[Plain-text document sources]
((

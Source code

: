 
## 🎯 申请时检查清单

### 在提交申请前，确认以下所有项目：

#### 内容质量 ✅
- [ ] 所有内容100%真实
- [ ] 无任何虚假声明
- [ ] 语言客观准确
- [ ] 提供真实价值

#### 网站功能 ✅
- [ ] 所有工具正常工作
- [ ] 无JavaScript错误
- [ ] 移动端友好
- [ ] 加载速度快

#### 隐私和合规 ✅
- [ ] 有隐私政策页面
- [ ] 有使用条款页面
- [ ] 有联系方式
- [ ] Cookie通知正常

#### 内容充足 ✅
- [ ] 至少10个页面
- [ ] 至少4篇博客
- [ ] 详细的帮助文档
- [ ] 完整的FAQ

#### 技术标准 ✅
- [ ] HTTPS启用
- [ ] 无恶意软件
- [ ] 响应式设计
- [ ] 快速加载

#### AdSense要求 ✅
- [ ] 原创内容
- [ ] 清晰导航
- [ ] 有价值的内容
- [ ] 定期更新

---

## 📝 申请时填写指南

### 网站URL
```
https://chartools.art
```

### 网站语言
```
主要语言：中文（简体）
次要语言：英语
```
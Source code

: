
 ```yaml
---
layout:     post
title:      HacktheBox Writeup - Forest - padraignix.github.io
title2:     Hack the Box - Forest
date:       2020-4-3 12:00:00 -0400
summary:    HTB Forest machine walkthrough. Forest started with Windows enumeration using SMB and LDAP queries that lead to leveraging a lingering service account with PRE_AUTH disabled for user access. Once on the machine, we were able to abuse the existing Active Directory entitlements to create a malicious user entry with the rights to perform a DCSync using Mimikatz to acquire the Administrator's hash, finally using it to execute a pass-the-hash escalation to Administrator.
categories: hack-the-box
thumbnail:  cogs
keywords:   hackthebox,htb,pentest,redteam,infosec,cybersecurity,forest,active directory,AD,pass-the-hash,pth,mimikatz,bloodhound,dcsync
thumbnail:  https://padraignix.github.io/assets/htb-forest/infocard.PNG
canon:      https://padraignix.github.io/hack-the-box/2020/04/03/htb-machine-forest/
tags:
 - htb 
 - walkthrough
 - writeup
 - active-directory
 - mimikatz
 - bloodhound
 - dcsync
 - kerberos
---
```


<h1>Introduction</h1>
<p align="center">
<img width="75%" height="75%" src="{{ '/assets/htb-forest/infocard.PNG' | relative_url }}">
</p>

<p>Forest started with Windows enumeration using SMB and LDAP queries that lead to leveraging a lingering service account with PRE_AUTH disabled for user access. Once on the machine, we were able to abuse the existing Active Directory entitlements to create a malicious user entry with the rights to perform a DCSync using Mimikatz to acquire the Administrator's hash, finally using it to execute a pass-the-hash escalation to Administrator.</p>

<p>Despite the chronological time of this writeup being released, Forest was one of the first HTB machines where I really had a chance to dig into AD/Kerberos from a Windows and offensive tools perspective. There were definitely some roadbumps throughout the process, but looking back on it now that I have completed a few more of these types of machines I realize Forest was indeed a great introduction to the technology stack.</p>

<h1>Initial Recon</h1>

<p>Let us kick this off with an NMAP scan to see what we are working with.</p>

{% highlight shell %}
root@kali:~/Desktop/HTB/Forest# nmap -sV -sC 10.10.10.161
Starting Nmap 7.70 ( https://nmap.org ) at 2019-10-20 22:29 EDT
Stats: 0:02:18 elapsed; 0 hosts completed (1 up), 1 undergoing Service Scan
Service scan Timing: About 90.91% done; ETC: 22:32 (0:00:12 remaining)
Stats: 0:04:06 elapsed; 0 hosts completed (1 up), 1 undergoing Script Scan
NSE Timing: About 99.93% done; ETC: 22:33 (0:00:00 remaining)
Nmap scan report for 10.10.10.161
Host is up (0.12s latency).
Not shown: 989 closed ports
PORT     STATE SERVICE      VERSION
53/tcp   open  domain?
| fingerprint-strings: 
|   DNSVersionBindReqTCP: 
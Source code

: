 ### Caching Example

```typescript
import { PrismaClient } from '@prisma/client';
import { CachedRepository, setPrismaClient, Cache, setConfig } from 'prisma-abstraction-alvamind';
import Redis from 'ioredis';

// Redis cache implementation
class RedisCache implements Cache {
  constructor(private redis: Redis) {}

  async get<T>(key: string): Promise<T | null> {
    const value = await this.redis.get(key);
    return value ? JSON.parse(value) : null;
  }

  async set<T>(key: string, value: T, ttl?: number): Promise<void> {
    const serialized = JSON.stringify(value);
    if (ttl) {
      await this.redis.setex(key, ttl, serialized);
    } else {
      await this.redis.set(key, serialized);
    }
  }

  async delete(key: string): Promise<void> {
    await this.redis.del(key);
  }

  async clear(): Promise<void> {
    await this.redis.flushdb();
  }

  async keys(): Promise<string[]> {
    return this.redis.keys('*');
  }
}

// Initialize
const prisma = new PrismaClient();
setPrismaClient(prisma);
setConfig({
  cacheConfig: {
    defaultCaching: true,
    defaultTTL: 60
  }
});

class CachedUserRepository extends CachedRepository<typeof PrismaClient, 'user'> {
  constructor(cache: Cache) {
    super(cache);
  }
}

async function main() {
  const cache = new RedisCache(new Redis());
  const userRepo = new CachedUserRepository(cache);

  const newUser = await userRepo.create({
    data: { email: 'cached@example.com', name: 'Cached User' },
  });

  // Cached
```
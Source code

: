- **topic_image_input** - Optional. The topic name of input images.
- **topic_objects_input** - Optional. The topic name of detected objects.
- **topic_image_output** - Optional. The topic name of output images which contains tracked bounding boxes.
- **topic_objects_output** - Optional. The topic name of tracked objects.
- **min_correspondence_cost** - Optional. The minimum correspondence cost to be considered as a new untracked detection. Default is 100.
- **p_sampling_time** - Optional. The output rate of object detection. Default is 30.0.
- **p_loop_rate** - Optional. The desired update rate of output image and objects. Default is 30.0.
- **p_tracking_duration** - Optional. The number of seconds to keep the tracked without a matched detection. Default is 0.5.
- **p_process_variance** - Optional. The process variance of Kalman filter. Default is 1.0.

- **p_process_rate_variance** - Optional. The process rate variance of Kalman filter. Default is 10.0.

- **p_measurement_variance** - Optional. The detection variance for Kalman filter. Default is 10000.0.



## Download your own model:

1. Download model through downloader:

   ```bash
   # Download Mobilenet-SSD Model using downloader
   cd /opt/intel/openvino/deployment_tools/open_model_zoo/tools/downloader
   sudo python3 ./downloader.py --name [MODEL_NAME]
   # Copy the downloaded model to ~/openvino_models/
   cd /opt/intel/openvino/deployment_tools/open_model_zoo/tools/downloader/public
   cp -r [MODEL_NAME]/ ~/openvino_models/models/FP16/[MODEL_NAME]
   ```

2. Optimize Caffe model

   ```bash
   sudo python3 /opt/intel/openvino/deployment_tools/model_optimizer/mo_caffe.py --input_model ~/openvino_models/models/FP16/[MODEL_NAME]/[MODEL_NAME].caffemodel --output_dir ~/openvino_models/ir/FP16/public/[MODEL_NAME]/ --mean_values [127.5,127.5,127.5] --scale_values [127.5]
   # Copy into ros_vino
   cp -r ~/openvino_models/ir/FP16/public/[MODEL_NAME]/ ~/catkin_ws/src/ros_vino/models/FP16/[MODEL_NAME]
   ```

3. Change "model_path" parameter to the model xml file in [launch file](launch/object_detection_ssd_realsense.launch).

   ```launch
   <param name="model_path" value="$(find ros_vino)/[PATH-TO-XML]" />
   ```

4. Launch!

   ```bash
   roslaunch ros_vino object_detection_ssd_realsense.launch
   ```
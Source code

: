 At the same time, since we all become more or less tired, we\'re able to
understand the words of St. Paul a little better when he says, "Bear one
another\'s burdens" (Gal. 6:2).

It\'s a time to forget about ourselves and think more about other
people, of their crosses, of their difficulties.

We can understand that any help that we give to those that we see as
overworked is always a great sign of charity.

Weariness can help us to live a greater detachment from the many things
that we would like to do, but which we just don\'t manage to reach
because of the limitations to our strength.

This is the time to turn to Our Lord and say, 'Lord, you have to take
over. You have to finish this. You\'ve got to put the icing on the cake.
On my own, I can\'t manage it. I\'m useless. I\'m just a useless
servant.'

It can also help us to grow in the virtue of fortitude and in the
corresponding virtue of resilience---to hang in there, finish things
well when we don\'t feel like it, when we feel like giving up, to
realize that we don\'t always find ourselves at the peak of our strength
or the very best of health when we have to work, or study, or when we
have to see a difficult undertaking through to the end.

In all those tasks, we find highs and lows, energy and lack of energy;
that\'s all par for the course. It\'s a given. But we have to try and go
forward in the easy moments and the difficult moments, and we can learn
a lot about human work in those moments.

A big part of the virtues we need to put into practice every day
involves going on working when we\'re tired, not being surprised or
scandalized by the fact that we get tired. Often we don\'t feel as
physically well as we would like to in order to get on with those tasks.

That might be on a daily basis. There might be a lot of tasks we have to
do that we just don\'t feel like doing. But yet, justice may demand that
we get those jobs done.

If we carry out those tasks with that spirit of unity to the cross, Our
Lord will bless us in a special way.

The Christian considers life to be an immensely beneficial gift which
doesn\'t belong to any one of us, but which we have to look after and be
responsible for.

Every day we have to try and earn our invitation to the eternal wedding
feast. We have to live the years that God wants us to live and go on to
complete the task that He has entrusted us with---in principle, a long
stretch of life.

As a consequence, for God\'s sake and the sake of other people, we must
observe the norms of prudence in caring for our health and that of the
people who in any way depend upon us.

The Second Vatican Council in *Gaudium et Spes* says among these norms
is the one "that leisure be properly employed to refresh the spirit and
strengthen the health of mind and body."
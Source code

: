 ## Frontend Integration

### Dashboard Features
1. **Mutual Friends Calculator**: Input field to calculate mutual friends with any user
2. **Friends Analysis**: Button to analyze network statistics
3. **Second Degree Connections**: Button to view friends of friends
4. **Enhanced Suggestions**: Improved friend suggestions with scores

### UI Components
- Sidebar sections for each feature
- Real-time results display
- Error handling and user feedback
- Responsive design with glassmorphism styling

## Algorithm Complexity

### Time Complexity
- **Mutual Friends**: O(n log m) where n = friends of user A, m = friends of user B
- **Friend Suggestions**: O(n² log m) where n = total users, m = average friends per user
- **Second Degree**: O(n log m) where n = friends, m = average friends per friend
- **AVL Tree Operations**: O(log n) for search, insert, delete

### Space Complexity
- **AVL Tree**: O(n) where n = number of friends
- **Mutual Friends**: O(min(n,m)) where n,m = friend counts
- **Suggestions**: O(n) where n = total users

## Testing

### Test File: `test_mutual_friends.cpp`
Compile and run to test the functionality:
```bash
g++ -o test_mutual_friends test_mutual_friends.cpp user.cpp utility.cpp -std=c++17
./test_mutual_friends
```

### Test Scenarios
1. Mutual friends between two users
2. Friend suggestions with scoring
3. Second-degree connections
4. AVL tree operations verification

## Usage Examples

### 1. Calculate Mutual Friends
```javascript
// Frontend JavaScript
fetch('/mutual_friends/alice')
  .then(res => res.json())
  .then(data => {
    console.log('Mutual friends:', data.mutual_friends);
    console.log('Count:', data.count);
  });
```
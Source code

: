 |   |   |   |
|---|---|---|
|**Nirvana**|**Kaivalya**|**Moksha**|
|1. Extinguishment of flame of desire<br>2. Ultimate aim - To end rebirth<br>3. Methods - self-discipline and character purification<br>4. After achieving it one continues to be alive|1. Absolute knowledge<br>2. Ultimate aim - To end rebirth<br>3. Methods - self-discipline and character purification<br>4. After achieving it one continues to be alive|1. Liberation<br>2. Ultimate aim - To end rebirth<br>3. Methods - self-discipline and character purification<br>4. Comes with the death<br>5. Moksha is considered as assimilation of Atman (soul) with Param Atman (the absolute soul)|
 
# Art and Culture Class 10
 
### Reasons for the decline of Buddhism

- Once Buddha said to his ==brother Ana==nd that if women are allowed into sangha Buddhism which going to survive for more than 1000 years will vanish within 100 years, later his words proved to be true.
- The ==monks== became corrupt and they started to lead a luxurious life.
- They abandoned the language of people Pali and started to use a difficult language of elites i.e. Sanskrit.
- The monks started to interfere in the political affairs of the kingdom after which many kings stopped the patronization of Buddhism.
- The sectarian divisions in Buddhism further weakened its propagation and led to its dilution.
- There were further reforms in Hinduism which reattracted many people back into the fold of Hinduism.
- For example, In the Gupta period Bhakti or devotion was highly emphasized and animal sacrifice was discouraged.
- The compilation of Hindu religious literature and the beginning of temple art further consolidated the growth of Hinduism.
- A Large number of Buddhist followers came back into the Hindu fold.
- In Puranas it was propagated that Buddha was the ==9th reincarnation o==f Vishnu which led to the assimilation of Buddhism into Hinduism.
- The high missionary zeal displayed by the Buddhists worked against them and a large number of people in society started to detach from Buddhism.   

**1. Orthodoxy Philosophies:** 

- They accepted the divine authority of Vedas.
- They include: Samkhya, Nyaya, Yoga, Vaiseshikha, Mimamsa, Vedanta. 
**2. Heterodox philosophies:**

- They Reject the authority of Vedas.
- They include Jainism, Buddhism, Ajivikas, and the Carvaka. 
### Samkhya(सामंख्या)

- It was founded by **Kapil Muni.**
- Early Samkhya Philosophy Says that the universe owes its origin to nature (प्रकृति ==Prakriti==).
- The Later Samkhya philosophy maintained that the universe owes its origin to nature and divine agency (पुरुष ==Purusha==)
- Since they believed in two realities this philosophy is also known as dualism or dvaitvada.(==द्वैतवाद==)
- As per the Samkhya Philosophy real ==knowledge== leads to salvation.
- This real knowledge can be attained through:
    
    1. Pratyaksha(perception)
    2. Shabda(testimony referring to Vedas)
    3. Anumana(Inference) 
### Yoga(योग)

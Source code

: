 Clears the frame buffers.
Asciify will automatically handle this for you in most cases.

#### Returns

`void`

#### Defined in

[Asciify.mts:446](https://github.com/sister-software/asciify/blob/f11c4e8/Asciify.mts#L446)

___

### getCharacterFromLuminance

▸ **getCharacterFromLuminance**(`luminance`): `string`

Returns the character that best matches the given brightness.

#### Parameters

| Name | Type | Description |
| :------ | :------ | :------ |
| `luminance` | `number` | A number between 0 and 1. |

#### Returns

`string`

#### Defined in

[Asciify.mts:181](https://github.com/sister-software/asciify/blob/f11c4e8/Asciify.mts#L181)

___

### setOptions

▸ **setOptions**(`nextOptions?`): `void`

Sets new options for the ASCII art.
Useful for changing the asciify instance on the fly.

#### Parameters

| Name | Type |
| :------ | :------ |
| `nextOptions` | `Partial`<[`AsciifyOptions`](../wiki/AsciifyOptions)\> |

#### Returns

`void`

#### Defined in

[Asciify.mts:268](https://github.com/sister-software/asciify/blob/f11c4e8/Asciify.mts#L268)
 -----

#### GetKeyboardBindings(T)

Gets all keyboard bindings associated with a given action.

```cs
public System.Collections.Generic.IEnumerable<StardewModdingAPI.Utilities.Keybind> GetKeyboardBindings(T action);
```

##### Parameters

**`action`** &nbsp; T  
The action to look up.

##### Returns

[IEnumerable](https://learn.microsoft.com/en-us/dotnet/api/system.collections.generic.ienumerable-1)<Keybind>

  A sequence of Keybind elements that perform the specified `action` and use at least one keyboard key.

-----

))

Exercise:
Report how many lines of the records hold the word "tasks", and supply no other text.

Expected output:
4